# [Work to be completed]
Please set the lines down again exactly, from the top of the entries through the line that contains "## Jonathan Safer".

== Segment start ==

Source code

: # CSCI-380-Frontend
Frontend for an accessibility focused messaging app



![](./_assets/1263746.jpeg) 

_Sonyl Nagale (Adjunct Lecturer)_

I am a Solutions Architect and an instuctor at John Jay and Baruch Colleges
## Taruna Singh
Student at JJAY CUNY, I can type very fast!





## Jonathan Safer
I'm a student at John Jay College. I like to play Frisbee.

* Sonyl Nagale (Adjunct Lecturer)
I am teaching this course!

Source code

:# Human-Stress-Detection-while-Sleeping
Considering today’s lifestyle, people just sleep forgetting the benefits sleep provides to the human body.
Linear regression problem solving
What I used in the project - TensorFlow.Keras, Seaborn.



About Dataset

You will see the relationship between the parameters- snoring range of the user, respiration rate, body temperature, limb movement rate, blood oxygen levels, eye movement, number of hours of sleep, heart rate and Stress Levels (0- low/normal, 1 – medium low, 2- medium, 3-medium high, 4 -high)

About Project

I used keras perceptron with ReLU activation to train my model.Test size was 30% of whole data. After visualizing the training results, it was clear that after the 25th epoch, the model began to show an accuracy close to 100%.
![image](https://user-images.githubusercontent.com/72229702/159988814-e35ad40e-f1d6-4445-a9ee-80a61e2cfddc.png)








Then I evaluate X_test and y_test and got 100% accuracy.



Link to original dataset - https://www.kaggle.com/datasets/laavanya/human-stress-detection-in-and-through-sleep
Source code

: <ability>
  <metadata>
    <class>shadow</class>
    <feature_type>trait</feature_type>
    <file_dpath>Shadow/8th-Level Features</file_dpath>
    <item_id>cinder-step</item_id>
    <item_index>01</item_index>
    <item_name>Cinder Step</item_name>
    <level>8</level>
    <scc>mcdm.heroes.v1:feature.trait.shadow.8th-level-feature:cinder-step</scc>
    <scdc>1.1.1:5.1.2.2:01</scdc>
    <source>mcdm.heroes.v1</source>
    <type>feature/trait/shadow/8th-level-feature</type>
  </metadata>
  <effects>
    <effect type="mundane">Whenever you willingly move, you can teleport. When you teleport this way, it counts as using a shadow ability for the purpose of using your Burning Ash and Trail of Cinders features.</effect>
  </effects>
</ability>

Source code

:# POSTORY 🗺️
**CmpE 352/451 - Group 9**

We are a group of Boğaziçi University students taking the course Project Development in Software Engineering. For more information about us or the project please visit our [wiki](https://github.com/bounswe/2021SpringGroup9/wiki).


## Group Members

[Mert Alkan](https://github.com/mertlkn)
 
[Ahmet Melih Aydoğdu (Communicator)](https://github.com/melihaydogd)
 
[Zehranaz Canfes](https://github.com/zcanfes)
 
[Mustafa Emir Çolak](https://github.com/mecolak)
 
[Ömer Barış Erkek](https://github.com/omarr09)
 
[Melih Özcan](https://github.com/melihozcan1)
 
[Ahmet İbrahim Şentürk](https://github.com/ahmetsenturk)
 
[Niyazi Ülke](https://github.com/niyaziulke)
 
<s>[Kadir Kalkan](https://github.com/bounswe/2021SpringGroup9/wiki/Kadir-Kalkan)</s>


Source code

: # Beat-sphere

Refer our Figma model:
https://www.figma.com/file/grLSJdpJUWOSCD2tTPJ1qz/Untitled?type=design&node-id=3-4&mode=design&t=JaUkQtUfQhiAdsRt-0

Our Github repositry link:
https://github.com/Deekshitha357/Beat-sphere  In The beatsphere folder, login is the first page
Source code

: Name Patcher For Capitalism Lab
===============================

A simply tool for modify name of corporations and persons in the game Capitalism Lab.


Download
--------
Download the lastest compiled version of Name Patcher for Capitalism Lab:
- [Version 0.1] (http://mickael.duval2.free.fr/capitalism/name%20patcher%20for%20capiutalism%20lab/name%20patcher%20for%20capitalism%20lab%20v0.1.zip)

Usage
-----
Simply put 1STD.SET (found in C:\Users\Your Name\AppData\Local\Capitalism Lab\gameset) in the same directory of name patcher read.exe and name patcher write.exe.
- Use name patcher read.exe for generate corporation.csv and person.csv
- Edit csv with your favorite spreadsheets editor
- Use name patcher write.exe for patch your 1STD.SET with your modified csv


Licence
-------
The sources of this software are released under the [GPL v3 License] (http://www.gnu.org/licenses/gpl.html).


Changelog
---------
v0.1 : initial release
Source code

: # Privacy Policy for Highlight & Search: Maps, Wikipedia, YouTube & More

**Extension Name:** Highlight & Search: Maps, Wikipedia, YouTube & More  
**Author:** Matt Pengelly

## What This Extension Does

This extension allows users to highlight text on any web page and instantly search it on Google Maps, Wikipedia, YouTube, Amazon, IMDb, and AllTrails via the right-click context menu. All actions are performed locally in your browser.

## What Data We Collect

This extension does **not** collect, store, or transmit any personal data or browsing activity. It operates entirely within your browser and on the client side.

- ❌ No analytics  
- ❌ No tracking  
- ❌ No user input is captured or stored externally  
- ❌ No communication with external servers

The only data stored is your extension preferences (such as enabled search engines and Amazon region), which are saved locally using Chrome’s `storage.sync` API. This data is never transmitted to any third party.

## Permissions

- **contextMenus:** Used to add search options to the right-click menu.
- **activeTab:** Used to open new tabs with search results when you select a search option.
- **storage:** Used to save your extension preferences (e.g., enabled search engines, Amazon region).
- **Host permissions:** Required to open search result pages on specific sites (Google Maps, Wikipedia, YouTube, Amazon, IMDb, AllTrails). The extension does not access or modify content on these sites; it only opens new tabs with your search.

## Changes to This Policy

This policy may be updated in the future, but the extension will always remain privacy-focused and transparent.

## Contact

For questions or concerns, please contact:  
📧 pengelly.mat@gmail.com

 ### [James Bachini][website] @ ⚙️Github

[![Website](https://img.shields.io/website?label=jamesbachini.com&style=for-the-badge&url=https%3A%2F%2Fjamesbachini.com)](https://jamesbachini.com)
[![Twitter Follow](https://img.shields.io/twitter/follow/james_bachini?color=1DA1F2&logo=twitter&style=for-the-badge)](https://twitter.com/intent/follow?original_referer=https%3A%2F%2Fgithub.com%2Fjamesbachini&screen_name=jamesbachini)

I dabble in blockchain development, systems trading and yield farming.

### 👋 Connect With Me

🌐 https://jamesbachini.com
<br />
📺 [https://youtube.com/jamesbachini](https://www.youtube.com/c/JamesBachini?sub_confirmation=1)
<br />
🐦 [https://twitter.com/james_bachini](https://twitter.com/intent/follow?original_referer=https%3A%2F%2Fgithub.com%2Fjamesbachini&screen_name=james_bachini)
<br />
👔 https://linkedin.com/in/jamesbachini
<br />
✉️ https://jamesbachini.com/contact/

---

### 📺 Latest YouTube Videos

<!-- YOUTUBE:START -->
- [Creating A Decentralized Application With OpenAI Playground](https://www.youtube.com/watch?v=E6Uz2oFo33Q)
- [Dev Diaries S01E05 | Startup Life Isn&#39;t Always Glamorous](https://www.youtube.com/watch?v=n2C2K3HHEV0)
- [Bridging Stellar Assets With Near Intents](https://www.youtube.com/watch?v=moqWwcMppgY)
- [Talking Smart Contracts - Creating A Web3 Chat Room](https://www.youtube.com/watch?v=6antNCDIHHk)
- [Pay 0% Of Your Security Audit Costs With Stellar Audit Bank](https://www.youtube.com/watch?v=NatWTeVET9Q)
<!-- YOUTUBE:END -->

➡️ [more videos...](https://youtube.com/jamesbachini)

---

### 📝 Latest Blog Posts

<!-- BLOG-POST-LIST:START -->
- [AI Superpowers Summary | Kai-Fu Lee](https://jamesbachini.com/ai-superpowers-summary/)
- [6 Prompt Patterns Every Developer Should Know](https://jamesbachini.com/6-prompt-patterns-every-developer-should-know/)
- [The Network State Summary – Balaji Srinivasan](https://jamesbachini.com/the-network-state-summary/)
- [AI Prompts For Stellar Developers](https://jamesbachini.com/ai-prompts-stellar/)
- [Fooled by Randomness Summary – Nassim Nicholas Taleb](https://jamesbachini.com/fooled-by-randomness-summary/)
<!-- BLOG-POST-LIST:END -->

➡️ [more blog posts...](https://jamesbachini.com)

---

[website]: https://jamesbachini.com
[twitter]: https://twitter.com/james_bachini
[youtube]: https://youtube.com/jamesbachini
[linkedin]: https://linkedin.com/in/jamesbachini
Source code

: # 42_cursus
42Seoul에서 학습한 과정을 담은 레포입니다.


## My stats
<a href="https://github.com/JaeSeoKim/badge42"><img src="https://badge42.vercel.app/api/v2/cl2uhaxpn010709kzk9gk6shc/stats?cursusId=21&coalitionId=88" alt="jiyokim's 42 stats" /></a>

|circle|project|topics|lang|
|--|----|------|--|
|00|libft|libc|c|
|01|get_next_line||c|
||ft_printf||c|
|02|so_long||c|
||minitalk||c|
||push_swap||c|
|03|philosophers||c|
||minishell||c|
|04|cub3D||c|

== Segment end ==

# [Result of this exercise]
Source code

: # CSCI-380-Frontend
Frontend for an accessibility focused messaging app



![](./_assets/1263746.jpeg) 

_Sonyl Nagale (Adjunct Lecturer)_

I am a Solutions Architect and an instuctor at John Jay and Baruch Colleges
## Taruna Singh
Student at JJAY CUNY, I can type very fast!





## Jonathan Safer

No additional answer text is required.